Dad29 points out a small spike in grain futures. By "small," I mean all the way to the lock limit; by "grain," I mean every grain. Oats, wheat, corn, and soybeans.
Curious. Now, why would something like that happen?
One possibility is that somebody knows something we don't know about food supplies. Another is that someone thinks gold has topped out, and is looking for another relatively safe store of value -- something that people are going to need, no matter what happens to the values of any given currency. Given the new evidence of serious upcoming instability, new sources of reliable value stores might simply be coming to the fore.

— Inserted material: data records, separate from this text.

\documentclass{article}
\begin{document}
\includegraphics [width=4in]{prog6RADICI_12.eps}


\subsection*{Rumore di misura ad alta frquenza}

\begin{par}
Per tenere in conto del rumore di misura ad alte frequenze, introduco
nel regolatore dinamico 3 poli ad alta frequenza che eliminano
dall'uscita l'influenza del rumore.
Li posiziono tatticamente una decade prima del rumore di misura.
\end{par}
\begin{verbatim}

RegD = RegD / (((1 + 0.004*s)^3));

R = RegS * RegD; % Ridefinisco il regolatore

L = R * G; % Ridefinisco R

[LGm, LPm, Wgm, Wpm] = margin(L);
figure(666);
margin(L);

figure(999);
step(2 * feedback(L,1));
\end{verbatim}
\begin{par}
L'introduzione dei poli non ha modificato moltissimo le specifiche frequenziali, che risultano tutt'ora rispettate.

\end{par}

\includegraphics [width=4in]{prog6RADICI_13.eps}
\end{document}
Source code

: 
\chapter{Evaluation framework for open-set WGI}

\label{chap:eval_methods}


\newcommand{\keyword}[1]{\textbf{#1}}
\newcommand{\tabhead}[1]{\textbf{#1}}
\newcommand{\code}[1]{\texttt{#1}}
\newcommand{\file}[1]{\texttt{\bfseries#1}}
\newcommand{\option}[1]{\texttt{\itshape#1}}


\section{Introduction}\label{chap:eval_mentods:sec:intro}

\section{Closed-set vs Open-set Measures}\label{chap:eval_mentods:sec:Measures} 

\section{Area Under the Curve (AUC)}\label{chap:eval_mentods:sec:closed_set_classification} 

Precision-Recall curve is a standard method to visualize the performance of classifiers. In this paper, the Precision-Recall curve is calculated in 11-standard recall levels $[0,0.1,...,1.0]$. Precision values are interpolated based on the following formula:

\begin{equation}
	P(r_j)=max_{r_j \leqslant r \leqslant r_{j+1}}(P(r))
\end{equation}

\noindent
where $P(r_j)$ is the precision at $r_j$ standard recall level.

A third option arises if we consider two remarks of D29's source:
What this means is that it is entirely possible for exactly one trade to go off at the limit price and lock trading. You're stuck with whatever position you have at that point.So maybe all that happened here is that a George Soros-type noticed that one of his competitors was in a bad position, and closed the book on him. That's actually the least worrying scenario: a single somebody ruthlessly destroying a competitor (or 'some competitors') is far better than the beginning of an ongoing spike in basic food prices. That latter is the sort of thing that destroys governments, nations, civilizations.
If you're short and you lock-limit up the good news is that the damage stops (for that day) there.
The bad news is that there's nothing you can do about the damage, up to and including being driven into a margin call, which can bankrupt you.
It's something worth watching, and thinking about carefully, if it continues when trading reopens. So is that bank thing (see "serious upcoming instability," above).